Here, we are going to highlight insider purchases by top-level insiders at Kerry Group PLC (KYGA:ID). Kerry Group is a food conglomerate with operations worldwide. The company manufactures its products in 14 countries and its goods are sold in over 70 countries. It is split into Food Ingredients, Kerry Foods, and Kerry Agribusiness. It is traded on the Dublin and London Stock Exchanges and currently has a market capitalization of €20.19 billion.
Kerry Group PLC: Insider Buying
Our insider transaction data shows that between November 26 and December 9, two insiders at Kerry Group bought stock. Those who bought shares were:
- CEO Edmond Scanlon (10,000 shares @ € 110.93)
- Chairman of the Board Philip Toomey (3000 shares @ €107.90)
In total, the two insiders spent close to €1.7 million (approx. USD $1.9 million) on Kerry Group stock.
Large Increase in Holding
These insider purchases came to our attention for two main reasons.
First of all, both insiders have upped their holding by a considerable amount. Mr. Scanlon has increased his stake by a third and Mr. Toomey by 50%. This suggests both insiders are very confident in the company’s future prospects. The total amount invested in their company’s stock is a large sum of money.
Secondly, the CEO is likely to know the company better than anyone else. He has been at the company for 25 years, having joined its graduate training program and has held senior roles throughout the group prior to becoming CEO in 2017. This means he is likely to be familiar with the business from top to bottom.
Improving Market Conditions
Kerry Group has seen many of its developed markets move towards more normalized economic activity recently and as a result, it posted strong Q3 results.

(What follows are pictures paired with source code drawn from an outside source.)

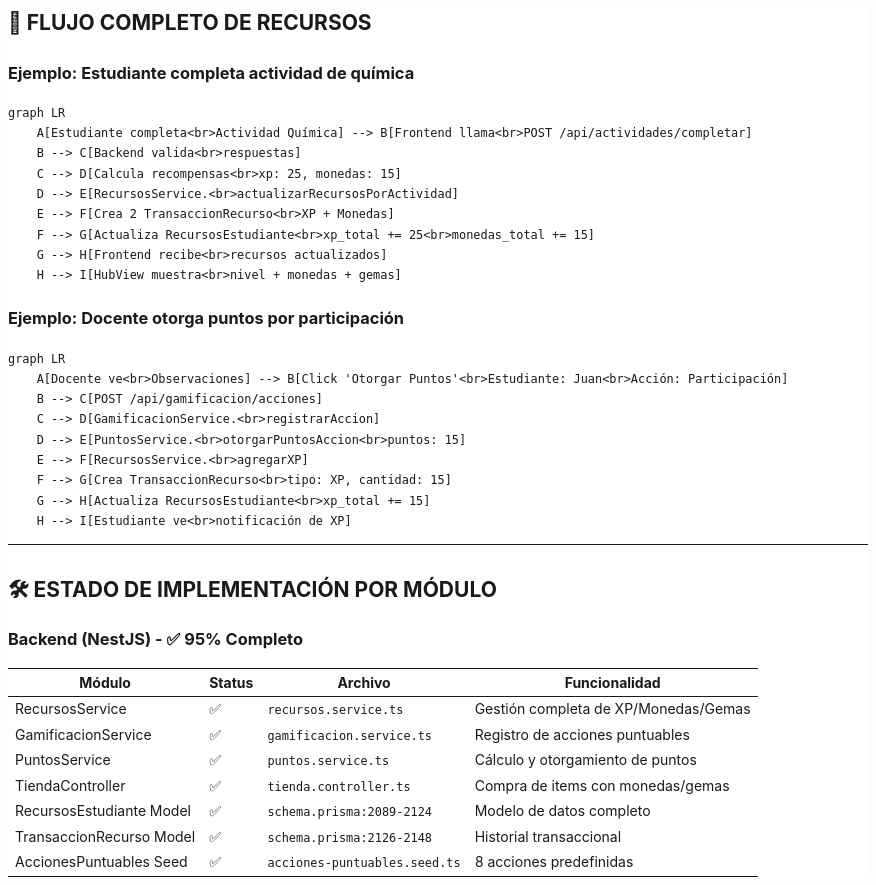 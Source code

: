 
## 🔄 FLUJO COMPLETO DE RECURSOS

### Ejemplo: Estudiante completa actividad de química

```mermaid
graph LR
    A[Estudiante completa<br>Actividad Química] --> B[Frontend llama<br>POST /api/actividades/completar]
    B --> C[Backend valida<br>respuestas]
    C --> D[Calcula recompensas<br>xp: 25, monedas: 15]
    D --> E[RecursosService.<br>actualizarRecursosPorActividad]
    E --> F[Crea 2 TransaccionRecurso<br>XP + Monedas]
    F --> G[Actualiza RecursosEstudiante<br>xp_total += 25<br>monedas_total += 15]
    G --> H[Frontend recibe<br>recursos actualizados]
    H --> I[HubView muestra<br>nivel + monedas + gemas]
```

### Ejemplo: Docente otorga puntos por participación

```mermaid
graph LR
    A[Docente ve<br>Observaciones] --> B[Click 'Otorgar Puntos'<br>Estudiante: Juan<br>Acción: Participación]
    B --> C[POST /api/gamificacion/acciones]
    C --> D[GamificacionService.<br>registrarAccion]
    D --> E[PuntosService.<br>otorgarPuntosAccion<br>puntos: 15]
    E --> F[RecursosService.<br>agregarXP]
    F --> G[Crea TransaccionRecurso<br>tipo: XP, cantidad: 15]
    G --> H[Actualiza RecursosEstudiante<br>xp_total += 15]
    H --> I[Estudiante ve<br>notificación de XP]
```

---

## 🛠️ ESTADO DE IMPLEMENTACIÓN POR MÓDULO

### Backend (NestJS) - ✅ 95% Completo

| Módulo | Status | Archivo | Funcionalidad |
|--------|--------|---------|---------------|
| RecursosService | ✅ | `recursos.service.ts` | Gestión completa de XP/Monedas/Gemas |
| GamificacionService | ✅ | `gamificacion.service.ts` | Registro de acciones puntuables |
| PuntosService | ✅ | `puntos.service.ts` | Cálculo y otorgamiento de puntos |
| TiendaController | ✅ | `tienda.controller.ts` | Compra de items con monedas/gemas |
| RecursosEstudiante Model | ✅ | `schema.prisma:2089-2124` | Modelo de datos completo |
| TransaccionRecurso Model | ✅ | `schema.prisma:2126-2148` | Historial transaccional |
| AccionesPuntuables Seed | ✅ | `acciones-puntuables.seed.ts` | 8 acciones predefinidas |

The reported revenue for the group increased by 6.3% in the period while the group trading profit margin was up 60 basis points. The company noted that consumer demand continues to be strong and that food services continue to improve. The company’s balance sheet remained strong, which will allow it to consider further acquisitions going forward.
“We see strong growth prospects across both the retail and foodservice channels, underpinned by a very good innovation pipeline and customer engagement. We will continue to invest for growth and the enablement of our business model, while pursuing M&A opportunities aligned to our strategic growth priorities. The Group continues to expect to deliver strong volume and earnings growth. Our full year outlook is unchanged and reflects the expected effect from the strategic portfolio developments as shown below,” said the company.
Having seen these strong results and optimistic outlook for the business, we believe the recent insider trading at Kerry Group is bullish. It would appear that the insiders believe that the market is undervaluing the group, given the momentum within the business and the strong demand for its products.